-------- MATERIAL PROVIDED --------

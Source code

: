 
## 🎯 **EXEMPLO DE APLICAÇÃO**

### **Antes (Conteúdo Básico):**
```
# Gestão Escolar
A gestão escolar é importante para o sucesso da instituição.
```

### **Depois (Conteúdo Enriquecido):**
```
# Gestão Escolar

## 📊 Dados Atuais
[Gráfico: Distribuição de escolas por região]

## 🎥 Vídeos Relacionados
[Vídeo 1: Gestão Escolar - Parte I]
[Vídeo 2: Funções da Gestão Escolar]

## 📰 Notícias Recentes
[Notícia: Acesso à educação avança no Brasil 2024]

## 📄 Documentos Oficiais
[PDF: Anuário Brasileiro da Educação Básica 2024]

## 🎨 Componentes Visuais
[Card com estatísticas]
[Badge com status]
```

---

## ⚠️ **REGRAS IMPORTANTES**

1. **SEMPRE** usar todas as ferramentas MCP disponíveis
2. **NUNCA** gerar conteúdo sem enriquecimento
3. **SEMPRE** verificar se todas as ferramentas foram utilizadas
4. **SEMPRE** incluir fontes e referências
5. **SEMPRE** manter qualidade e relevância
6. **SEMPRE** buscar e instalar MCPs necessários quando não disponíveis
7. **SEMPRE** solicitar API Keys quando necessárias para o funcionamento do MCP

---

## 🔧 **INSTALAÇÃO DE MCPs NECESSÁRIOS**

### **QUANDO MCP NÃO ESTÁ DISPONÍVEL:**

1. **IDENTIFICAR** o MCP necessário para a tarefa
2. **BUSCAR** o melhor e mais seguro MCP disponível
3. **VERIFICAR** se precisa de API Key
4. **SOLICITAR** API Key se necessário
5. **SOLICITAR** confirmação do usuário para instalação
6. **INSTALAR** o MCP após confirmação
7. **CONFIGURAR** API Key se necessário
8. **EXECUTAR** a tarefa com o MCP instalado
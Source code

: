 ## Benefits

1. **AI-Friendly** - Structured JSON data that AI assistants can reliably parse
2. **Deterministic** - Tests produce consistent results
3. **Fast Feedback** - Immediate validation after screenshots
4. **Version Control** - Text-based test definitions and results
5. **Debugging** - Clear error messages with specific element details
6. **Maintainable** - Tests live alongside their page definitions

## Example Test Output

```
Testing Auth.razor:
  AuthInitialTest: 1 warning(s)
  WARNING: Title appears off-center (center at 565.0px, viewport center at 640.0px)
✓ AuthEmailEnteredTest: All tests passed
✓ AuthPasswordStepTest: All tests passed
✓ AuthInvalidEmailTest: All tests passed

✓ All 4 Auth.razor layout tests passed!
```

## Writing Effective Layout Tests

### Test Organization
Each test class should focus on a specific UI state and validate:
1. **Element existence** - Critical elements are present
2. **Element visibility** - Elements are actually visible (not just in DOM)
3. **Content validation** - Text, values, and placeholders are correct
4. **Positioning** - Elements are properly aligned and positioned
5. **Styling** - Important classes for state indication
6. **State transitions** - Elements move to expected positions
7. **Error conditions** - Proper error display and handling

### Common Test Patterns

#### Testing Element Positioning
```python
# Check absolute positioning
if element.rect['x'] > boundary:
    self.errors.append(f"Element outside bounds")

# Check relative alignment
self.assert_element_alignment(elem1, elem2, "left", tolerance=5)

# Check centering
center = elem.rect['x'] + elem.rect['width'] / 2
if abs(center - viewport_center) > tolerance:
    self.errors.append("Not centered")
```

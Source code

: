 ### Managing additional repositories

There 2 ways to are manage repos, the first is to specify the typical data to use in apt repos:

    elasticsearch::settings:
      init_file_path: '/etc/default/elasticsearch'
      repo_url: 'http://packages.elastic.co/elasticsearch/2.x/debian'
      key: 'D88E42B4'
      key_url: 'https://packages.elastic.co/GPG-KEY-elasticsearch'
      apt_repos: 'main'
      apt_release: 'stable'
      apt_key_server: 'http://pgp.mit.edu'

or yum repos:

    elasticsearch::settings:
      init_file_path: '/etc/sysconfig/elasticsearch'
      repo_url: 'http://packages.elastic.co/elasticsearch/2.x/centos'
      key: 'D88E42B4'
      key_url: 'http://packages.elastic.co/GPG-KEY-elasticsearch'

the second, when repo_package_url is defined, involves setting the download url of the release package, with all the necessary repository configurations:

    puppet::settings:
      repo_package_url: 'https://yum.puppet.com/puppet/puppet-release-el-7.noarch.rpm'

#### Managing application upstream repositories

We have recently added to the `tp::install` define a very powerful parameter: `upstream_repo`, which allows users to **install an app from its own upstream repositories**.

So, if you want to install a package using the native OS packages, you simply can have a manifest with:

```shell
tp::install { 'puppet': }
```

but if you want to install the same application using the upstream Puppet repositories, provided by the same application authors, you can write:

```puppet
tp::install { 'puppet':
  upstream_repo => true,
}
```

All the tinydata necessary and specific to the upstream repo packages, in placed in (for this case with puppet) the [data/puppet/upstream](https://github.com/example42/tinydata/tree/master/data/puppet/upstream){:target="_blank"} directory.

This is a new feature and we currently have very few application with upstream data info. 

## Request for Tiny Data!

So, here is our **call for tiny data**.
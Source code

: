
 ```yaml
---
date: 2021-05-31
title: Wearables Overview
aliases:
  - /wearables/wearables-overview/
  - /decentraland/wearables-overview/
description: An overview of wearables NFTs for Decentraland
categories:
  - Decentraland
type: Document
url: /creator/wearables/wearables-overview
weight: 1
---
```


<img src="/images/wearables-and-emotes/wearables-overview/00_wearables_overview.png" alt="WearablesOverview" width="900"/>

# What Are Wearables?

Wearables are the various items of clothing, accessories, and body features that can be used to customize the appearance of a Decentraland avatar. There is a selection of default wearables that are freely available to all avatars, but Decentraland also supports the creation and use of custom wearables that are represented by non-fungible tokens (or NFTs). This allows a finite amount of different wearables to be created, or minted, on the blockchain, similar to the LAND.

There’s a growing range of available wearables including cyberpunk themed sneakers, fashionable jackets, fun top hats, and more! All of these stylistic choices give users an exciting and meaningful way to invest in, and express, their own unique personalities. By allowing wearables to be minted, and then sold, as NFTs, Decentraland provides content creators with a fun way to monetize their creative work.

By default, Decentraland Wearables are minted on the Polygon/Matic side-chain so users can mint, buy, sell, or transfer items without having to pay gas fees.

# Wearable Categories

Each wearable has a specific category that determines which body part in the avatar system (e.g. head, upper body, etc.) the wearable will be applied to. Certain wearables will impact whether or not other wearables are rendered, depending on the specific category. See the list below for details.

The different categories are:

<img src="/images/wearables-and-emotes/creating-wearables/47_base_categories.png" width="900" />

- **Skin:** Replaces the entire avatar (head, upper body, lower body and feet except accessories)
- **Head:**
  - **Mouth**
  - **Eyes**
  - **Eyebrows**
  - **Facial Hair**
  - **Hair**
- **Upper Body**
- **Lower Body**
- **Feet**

--------

Each line of the listing above that contains the word "validation" counts once; please give the total and nothing more.

2